RECORDED DATA section start
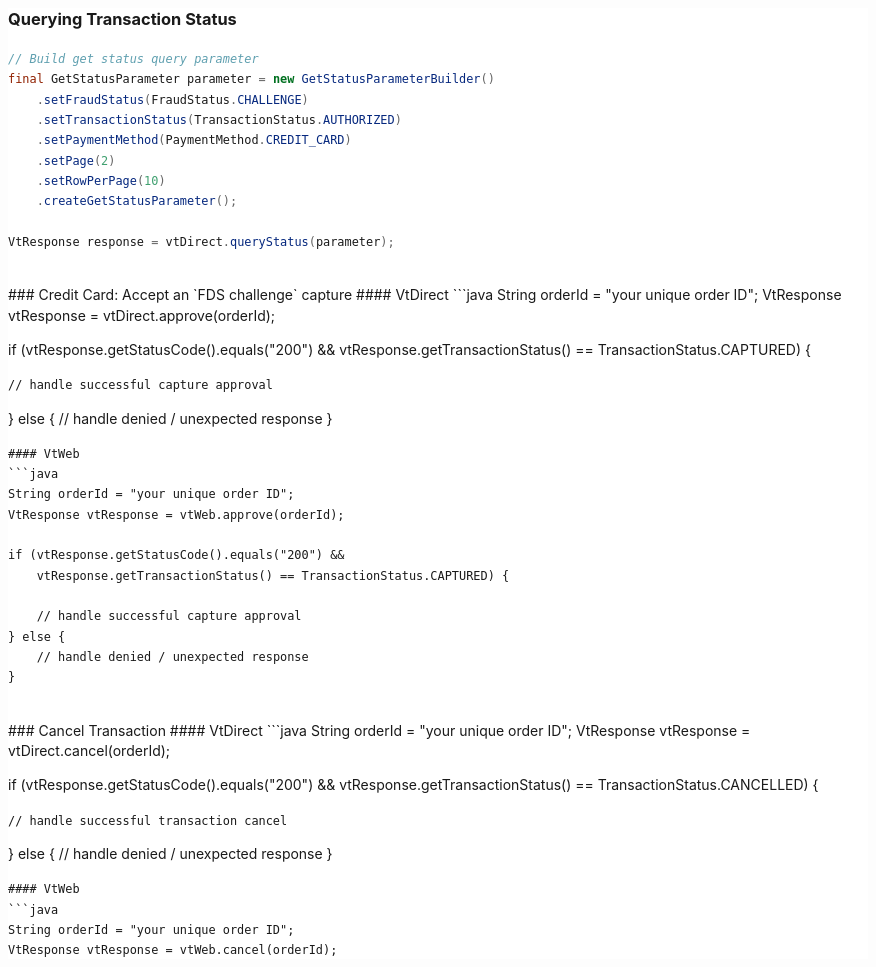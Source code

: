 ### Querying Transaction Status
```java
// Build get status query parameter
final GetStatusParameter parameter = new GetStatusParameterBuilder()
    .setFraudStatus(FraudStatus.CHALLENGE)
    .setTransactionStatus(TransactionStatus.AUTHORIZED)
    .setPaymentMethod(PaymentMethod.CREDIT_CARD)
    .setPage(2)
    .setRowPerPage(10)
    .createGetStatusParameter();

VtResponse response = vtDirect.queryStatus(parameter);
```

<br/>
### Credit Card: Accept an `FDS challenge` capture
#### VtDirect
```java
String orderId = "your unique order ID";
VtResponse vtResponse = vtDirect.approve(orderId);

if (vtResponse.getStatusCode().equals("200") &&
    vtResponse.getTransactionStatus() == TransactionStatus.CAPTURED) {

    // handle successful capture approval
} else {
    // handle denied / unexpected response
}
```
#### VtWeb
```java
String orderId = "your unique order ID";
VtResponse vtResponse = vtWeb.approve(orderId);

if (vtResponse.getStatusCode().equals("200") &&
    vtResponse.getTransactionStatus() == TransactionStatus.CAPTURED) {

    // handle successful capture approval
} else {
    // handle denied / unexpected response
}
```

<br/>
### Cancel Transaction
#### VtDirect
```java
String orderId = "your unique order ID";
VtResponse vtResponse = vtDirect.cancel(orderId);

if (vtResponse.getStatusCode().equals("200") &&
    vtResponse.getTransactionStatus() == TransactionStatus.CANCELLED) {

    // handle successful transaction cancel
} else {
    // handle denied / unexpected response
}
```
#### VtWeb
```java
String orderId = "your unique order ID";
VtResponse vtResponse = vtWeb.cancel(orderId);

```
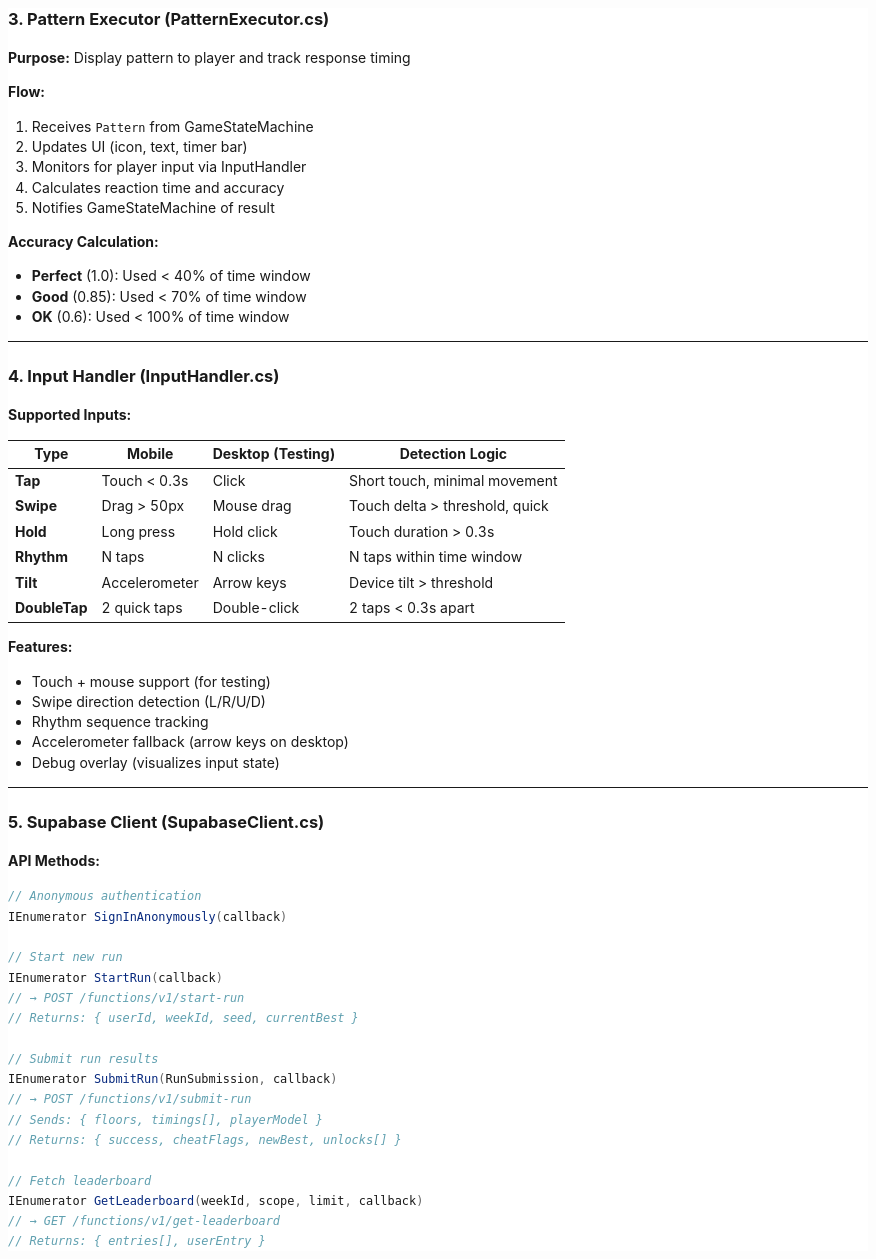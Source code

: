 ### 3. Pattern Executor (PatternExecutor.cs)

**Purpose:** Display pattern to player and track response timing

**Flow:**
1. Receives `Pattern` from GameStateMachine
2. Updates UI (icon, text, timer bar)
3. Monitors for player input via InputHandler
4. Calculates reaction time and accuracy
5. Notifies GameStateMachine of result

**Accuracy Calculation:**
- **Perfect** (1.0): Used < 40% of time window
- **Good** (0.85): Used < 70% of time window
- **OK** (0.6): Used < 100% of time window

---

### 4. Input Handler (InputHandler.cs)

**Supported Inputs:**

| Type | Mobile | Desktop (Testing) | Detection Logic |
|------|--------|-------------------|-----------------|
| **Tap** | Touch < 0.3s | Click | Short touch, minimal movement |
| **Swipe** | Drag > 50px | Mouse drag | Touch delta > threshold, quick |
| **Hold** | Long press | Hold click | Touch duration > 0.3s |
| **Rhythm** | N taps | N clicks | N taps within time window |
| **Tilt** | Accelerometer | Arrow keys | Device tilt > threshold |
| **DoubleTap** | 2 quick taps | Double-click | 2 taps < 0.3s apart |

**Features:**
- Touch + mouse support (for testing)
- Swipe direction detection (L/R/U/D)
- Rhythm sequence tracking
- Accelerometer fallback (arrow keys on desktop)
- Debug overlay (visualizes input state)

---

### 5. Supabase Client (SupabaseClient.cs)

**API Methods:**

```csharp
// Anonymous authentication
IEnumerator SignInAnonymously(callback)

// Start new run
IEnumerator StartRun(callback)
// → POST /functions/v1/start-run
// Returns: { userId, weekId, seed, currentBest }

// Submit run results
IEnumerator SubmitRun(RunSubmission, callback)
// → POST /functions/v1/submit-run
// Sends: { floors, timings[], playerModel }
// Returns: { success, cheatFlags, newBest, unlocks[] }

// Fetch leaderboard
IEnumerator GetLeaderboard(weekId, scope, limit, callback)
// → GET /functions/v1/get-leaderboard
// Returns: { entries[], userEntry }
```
RECORDED DATA section end
- [WHAT YOU ARE ASKED TO DO] Set aside each line above that includes the string "TransactionStatus" and report it.

- [SOLUTION FOR THIS PROBLEM]
    .setTransactionStatus(TransactionStatus.AUTHORIZED)
    vtResponse.getTransactionStatus() == TransactionStatus.CAPTURED) {
    vtResponse.getTransactionStatus() == TransactionStatus.CAPTURED) {
    vtResponse.getTransactionStatus() == TransactionStatus.CANCELLED) {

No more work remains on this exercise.